## EXERCISE OBJECTIVE
Your task is to reproduce, exactly and only, the lines running from the line containing "ensembles d'images médicales." to the end of the data below, both included.

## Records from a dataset
Segment Open

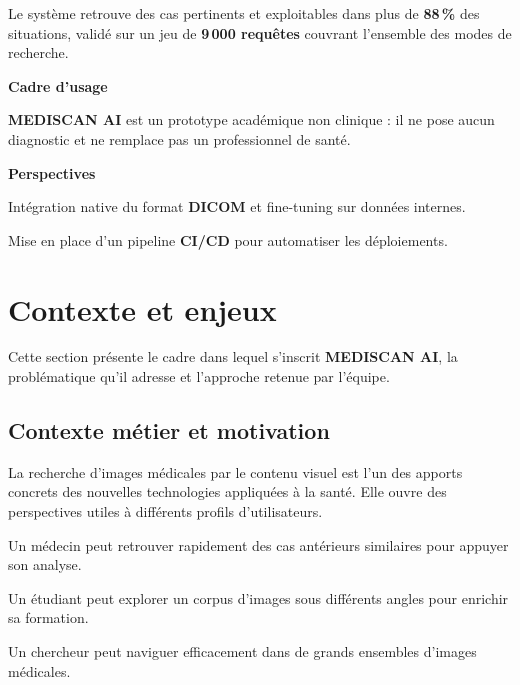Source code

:\documentclass[12pt,a4paper]{article}
\newcommand{\NewMajorPart}{\clearpage}
\begin{document}
\vspace{0.15cm}
Le système retrouve des cas pertinents et exploitables dans plus de \textbf{88\,\%} des situations,
validé sur un jeu de \textbf{9\,000 requêtes} couvrant l'ensemble des modes de recherche.

\vspace{0.6cm}
\textbf{Cadre d'usage}

\vspace{0.15cm}
\textbf{MEDISCAN AI} est un prototype académique non clinique : il ne pose aucun diagnostic
et ne remplace pas un professionnel de santé.

\vspace{0.6cm}
\textbf{Perspectives}

\vspace{0.15cm}
\begin{sq}
  \item Intégration native du format \textbf{DICOM} et fine-tuning sur données internes.
  \item Mise en place d'un pipeline \textbf{CI/CD} pour automatiser les déploiements.
\end{sq}
\NewMajorPart
\section{Contexte et enjeux}

\vspace{0.2cm}
Cette section présente le cadre dans lequel s'inscrit \textbf{MEDISCAN AI},
la problématique qu'il adresse et l'approche retenue par l'équipe.

\vspace{0.5cm}

\subsection{Contexte métier et motivation}

\vspace{0.2cm}
La recherche d'images médicales par le contenu visuel est l'un des apports concrets des nouvelles technologies
appliquées à la santé. Elle ouvre des perspectives utiles à différents profils d'utilisateurs.

\vspace{0.2cm}
\begin{sq}
  \item Un médecin peut retrouver rapidement des cas antérieurs similaires pour appuyer son analyse.
  \item Un étudiant peut explorer un corpus d'images sous différents angles pour enrichir sa formation.
  \item Un chercheur peut naviguer efficacement dans de grands ensembles d'images médicales.
\end{sq}
\end{document}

Segment Closed

## ANSWER TO THE EXERCISE
  \item Un chercheur peut naviguer efficacement dans de grands ensembles d'images médicales.
\end{sq}
\end{document}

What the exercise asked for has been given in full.